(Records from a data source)
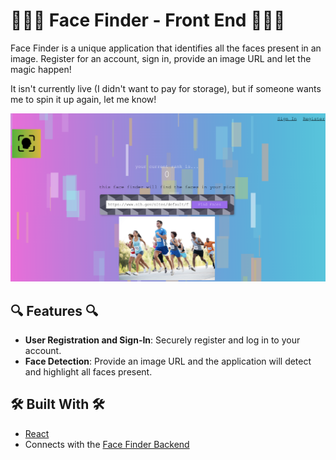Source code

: # 🧑‍🤝‍🧑 Face Finder - Front End 🧑‍🤝‍🧑

Face Finder is a unique application that identifies all the faces present in an image. Register for an account, sign in, provide an image URL and let the magic happen!

It isn't currently live (I didn't want to pay for storage), but if someone wants me to spin it up again, let me know!

![Screenshot](./public/screenshot.png)

## 🔍 Features 🔍

- **User Registration and Sign-In**: Securely register and log in to your account.
- **Face Detection**: Provide an image URL and the application will detect and highlight all faces present.

## 🛠️ Built With 🛠️

- [React](https://reactjs.org/)
- Connects with the [Face Finder Backend](https://github.com/jkracz/face-finder-api)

YOUR TASK:
For every entry above, write it out exactly and remove any image.

SOLUTION:
Source code

: # 🧑‍🤝‍🧑 Face Finder - Front End 🧑‍🤝‍🧑

Face Finder is a unique application that identifies all the faces present in an image. Register for an account, sign in, provide an image URL and let the magic happen!

It isn't currently live (I didn't want to pay for storage), but if someone wants me to spin it up again, let me know!

![Screenshot](./public/screenshot.png)

## 🔍 Features 🔍

- **User Registration and Sign-In**: Securely register and log in to your account.
- **Face Detection**: Provide an image URL and the application will detect and highlight all faces present.

## 🛠️ Built With 🛠️

- [React](https://reactjs.org/)
- Connects with the [Face Finder Backend](https://github.com/jkracz/face-finder-api)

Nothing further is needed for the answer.